The increase in reports also includes instances where callers manipulate caller ID to make it appear as if an energy company is making the call, commonly referred to as caller ID spoofing. Reports include scammers even going as far as showing up at locations and demanding payment.
“We want our customers to know that we do not use coercive scare tactics to force customers to pay bills, and we won’t tell you your service will be shut off immediately without a payment,” Lori St. Aubin, Director of Customer Care at NorthWestern Energy. “That kind of behavior is a dead giveaway that the caller is a scammer.”
St. Aubin added that a NorthWestern Energy representative will never come to a customer’s home, offering an unscheduled service or asking for payment.
For other services, a technician may knock on your door to alert you of his/her presence before making repairs or installing equipment, but will not need to enter your home.
In addition, NorthWestern Energy requires field employees and contractors to wear identification badges at all times. Anyone claiming to be a NorthWestern Energy employee or contractor will be happy to present a badge and employee number when contacting customers in the field. Employees are never authorized to receive payments in the field.
Customers should note that NorthWestern Energy will not:
• Endorse or require a prepaid debit card, gift card, Bitcoin or other cryptocurrency for payments;
• Collect payment at customers’ homes or businesses;
• Ask for Social Security numbers, bank account or credit card information by phone; or
• Demand immediate payment. NorthWestern representatives work with customers on payment arrangements and many additional steps before a shut off situation for nonpayment is necessary.

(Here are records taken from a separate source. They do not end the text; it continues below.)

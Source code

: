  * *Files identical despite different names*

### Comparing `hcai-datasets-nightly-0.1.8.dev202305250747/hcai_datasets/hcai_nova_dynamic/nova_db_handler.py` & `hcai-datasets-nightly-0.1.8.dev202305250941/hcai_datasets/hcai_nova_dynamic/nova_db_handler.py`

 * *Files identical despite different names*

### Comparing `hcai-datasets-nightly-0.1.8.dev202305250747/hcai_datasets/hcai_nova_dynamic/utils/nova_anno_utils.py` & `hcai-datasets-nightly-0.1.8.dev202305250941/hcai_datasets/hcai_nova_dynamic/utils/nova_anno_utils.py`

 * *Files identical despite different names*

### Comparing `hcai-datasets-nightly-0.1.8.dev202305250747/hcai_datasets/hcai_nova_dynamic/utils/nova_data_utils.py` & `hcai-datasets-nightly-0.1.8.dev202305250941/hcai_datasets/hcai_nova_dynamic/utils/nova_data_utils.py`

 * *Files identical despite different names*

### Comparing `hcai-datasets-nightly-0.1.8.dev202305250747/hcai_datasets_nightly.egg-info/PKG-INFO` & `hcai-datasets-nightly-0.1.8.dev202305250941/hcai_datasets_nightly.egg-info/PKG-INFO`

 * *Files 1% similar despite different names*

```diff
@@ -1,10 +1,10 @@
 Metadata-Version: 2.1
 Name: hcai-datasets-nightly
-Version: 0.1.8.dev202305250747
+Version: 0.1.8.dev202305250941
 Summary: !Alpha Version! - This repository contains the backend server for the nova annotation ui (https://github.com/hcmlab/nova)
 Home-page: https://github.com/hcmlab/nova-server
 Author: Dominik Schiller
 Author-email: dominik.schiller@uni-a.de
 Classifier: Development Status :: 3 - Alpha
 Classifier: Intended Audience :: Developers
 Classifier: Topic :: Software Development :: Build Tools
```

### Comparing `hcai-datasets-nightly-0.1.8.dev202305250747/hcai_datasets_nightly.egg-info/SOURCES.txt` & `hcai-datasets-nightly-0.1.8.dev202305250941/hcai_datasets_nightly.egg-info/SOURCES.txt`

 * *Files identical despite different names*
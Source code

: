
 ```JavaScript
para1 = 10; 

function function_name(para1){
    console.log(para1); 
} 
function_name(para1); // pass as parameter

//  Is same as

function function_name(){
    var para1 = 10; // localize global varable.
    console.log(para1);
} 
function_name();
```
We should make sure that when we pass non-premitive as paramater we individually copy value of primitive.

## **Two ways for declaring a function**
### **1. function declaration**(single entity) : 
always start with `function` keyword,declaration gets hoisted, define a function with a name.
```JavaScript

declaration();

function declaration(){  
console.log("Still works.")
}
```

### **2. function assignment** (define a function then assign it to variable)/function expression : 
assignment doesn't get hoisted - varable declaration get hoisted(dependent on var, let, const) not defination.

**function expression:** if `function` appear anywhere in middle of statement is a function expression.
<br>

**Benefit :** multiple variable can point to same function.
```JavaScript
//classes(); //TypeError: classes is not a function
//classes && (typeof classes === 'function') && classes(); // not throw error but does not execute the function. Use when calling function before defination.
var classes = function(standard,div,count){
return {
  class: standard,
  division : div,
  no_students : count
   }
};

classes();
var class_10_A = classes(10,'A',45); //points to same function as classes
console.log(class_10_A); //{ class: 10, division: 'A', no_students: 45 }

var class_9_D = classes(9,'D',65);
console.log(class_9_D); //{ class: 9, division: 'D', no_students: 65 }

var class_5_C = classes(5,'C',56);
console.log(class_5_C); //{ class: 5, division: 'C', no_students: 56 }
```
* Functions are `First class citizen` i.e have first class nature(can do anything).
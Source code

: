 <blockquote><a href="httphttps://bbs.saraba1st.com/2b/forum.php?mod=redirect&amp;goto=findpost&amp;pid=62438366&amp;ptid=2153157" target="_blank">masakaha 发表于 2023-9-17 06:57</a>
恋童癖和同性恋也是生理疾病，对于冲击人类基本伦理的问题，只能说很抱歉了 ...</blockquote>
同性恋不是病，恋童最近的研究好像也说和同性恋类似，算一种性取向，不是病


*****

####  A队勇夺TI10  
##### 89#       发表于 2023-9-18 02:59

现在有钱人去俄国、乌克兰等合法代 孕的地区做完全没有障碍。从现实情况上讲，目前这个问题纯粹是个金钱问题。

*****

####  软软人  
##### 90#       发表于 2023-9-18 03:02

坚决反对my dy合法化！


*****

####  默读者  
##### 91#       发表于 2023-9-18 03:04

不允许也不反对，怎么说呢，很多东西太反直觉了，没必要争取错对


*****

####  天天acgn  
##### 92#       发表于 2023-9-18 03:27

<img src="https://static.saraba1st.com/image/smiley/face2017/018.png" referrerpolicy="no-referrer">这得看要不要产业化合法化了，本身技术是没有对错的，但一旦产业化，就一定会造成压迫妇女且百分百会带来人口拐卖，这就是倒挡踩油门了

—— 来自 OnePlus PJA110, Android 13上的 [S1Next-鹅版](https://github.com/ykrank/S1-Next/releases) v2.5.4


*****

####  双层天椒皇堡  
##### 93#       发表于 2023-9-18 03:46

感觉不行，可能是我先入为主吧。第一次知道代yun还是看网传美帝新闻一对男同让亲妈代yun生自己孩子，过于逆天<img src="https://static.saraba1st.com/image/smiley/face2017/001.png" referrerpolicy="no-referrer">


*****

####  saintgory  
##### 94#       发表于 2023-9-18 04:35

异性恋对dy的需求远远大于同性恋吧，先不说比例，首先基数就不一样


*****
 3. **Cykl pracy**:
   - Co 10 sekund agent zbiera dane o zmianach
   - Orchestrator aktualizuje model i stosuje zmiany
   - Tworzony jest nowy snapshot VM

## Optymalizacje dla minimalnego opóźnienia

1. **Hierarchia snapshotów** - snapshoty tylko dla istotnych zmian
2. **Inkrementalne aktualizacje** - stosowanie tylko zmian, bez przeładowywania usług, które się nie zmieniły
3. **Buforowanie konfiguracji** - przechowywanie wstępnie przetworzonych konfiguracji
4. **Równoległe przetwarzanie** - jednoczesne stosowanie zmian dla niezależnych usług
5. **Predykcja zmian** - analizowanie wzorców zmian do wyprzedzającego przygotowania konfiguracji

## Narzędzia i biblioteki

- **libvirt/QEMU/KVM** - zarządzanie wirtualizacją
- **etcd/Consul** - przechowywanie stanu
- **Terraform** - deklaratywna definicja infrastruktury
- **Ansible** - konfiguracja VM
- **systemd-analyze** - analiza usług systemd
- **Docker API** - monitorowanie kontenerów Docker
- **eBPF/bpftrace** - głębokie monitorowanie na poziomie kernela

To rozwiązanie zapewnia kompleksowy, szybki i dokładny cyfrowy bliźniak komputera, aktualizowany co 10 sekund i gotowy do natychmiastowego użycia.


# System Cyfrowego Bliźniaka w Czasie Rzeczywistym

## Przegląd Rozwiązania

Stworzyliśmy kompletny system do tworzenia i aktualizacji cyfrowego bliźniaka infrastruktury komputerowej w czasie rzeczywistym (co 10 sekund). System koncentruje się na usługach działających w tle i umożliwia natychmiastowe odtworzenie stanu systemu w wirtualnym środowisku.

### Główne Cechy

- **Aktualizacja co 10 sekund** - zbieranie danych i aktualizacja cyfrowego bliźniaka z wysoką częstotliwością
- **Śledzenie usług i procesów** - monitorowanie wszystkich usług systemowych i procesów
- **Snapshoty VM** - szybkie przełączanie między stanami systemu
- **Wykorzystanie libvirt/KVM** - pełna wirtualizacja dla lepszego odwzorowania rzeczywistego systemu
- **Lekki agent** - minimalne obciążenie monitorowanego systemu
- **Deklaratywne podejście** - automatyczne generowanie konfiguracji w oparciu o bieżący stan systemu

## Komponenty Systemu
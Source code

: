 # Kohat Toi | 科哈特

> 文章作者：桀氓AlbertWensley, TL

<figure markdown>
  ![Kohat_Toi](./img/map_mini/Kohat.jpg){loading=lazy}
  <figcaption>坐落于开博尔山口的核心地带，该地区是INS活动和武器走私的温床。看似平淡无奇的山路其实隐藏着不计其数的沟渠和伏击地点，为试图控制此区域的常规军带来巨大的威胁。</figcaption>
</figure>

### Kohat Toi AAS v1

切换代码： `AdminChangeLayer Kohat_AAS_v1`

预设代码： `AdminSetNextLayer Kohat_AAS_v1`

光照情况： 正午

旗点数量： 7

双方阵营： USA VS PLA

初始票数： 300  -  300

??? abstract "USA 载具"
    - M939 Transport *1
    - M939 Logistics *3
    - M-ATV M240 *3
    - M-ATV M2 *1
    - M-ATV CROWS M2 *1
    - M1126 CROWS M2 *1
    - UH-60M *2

“If you get a call or a text message like this, hang up right away,” St. Aubin advised. “If you have any doubt about a caller, or suspect the call may be fraudulent, contact us using the phone number on your most recent bill, or avoid the call queue, which can be longer during peak activity, and report it online.
You should also file a complaint with the Federal Trade Commission (FCC) so the proper authorities can respond accordingly.”
NorthWestern Energy works closely with the FCC and has shut down hundreds of numbers on behalf of their customers as scam activity is reported.